__Exercise directions__. Among the entries below, one stretch runs from the line that contains "[^33]: Burdon, T.W." through the line that contains "[^35]: Euromonitor International". Repeat that stretch exactly, ends included, and only that.

__Source data__.
§
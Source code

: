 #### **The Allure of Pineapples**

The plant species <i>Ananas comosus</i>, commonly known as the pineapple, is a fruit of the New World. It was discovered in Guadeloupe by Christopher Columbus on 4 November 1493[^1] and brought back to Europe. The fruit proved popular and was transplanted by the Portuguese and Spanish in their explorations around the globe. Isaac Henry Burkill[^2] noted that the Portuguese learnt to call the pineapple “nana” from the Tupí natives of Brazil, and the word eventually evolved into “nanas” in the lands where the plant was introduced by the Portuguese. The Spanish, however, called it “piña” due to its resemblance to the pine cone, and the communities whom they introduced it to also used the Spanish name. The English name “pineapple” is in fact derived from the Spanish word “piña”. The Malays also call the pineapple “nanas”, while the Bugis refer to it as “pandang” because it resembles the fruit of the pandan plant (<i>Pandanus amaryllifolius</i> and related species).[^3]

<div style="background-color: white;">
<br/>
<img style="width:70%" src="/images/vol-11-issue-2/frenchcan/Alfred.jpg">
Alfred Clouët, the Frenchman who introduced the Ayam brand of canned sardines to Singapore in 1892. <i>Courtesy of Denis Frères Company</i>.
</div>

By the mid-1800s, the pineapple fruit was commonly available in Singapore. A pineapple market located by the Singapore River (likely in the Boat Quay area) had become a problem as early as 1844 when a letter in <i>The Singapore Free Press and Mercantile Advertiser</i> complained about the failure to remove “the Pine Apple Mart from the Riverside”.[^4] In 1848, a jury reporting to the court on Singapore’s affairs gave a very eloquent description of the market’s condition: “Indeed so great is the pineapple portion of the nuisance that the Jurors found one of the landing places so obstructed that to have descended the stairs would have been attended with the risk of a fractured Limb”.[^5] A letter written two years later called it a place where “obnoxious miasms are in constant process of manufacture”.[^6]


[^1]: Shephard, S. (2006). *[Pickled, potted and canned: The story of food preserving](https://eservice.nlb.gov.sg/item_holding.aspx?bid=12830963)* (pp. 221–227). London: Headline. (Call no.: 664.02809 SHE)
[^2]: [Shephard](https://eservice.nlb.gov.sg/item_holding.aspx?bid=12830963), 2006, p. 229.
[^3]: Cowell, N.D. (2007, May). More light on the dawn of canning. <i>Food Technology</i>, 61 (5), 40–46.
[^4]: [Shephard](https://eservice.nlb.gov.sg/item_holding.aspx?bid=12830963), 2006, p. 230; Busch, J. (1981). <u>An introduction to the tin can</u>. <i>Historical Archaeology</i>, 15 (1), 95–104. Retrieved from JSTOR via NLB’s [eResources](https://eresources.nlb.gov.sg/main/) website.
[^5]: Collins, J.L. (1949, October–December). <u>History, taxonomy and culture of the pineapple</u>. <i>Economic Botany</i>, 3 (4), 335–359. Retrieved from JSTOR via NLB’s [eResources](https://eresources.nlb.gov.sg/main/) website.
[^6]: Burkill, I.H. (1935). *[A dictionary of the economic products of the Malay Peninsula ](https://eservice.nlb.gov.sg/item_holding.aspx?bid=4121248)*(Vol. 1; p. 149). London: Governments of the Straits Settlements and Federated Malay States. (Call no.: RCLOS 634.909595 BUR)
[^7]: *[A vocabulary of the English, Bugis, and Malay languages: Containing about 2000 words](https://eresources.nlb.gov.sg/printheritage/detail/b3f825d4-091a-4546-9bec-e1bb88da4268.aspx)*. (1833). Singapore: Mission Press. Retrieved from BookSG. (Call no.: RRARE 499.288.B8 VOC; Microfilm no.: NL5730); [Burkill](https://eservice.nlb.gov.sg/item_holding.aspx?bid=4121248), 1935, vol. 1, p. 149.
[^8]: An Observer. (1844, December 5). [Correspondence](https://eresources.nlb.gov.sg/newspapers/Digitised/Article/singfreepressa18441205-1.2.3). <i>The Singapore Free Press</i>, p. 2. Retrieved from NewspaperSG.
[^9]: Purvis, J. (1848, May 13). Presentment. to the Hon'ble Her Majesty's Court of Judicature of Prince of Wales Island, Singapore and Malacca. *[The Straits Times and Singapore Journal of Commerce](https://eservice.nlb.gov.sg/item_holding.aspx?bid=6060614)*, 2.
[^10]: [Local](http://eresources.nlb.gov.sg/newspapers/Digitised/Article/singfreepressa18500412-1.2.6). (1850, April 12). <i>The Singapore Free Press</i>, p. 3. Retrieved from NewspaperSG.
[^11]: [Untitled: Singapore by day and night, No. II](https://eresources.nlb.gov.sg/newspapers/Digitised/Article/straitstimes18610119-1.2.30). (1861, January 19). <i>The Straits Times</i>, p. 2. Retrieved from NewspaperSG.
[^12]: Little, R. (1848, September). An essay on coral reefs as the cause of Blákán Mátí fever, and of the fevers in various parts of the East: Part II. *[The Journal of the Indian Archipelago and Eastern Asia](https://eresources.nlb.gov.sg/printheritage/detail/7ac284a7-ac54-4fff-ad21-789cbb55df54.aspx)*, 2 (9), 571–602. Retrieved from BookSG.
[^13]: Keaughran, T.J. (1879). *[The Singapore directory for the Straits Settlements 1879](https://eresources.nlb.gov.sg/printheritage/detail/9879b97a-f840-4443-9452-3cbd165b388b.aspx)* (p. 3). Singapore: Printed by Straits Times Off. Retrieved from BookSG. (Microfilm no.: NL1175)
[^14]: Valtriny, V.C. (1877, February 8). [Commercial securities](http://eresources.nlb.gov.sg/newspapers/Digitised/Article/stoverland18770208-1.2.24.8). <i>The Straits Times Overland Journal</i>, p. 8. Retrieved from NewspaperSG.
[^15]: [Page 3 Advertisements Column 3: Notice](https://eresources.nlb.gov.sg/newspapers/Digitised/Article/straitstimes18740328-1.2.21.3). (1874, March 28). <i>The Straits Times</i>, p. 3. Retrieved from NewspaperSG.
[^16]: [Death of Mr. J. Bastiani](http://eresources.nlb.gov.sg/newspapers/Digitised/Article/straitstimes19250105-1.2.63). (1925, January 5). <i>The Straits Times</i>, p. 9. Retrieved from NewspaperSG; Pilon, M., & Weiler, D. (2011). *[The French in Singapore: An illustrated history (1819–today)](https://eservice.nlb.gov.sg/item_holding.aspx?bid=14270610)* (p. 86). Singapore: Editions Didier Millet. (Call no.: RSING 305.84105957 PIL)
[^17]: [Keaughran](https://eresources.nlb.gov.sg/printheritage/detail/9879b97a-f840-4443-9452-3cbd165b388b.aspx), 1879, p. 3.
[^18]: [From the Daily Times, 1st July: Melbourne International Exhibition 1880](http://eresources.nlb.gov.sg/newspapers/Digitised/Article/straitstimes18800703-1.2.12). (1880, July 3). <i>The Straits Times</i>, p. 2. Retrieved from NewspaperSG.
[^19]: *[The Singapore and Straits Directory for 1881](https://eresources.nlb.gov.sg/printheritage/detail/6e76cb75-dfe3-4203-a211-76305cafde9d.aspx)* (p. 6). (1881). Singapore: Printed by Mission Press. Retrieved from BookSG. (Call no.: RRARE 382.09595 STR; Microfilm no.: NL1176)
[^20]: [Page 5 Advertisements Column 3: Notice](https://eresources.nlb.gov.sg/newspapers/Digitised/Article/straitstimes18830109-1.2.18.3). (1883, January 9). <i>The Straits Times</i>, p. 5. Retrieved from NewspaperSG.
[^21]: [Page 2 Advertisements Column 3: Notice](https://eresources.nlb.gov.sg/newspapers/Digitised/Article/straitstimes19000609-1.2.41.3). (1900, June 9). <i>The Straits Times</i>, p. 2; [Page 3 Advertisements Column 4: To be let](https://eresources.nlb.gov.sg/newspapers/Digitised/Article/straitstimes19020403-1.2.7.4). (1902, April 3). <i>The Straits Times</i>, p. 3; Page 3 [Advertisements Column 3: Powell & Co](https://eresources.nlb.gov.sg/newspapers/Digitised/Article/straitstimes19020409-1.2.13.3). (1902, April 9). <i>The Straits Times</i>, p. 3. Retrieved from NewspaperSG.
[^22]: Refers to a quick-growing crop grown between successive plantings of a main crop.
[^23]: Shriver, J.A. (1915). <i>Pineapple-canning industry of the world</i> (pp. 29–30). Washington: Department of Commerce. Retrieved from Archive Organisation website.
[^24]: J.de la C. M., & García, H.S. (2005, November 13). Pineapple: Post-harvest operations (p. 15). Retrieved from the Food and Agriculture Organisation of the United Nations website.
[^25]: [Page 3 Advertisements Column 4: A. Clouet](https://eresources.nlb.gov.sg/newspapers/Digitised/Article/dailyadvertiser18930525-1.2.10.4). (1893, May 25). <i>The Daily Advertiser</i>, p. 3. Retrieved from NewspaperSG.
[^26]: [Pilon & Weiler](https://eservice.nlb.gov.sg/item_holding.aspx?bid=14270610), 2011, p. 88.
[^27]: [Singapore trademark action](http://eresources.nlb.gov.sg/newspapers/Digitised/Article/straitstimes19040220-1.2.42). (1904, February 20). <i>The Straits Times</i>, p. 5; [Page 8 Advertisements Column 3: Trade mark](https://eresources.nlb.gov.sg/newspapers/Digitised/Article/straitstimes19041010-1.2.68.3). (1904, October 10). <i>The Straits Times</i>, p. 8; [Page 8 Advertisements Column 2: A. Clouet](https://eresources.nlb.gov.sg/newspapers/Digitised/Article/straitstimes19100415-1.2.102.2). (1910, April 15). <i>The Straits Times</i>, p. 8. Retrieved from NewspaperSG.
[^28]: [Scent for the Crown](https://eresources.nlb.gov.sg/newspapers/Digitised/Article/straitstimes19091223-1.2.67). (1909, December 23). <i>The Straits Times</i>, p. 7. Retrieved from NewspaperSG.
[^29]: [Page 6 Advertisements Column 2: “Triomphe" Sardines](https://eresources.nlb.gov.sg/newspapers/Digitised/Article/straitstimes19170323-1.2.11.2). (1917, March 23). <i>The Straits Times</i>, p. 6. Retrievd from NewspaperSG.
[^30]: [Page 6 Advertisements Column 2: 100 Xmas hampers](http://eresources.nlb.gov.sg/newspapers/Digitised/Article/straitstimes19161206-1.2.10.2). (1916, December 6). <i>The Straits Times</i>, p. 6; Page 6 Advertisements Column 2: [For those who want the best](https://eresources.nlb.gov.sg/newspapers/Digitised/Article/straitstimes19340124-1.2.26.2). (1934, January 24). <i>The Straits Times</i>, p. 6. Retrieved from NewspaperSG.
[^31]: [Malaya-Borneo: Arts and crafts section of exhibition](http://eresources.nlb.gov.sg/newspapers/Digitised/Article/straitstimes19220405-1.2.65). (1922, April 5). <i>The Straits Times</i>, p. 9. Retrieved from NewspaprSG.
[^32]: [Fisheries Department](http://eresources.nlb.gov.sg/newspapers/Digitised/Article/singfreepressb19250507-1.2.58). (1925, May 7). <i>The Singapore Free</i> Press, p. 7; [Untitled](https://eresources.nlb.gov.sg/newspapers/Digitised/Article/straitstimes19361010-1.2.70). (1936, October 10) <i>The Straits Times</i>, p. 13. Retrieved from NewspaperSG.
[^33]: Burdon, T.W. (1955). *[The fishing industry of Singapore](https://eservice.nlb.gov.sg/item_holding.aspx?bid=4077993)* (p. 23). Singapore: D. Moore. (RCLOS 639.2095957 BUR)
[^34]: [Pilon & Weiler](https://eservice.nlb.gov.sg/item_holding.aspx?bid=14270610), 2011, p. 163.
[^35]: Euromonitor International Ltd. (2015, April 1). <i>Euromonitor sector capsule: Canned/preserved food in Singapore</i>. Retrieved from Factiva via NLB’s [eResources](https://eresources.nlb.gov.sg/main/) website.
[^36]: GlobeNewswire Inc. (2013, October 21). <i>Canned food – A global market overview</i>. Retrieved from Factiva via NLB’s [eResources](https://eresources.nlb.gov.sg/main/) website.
§
__Result__.
[^33]: Burdon, T.W. (1955). *[The fishing industry of Singapore](https://eservice.nlb.gov.sg/item_holding.aspx?bid=4077993)* (p. 23). Singapore: D. Moore. (RCLOS 639.2095957 BUR)
[^34]: [Pilon & Weiler](https://eservice.nlb.gov.sg/item_holding.aspx?bid=14270610), 2011, p. 163.
[^35]: Euromonitor International Ltd. (2015, April 1). <i>Euromonitor sector capsule: Canned/preserved food in Singapore</i>. Retrieved from Factiva via NLB’s [eResources](https://eresources.nlb.gov.sg/main/) website.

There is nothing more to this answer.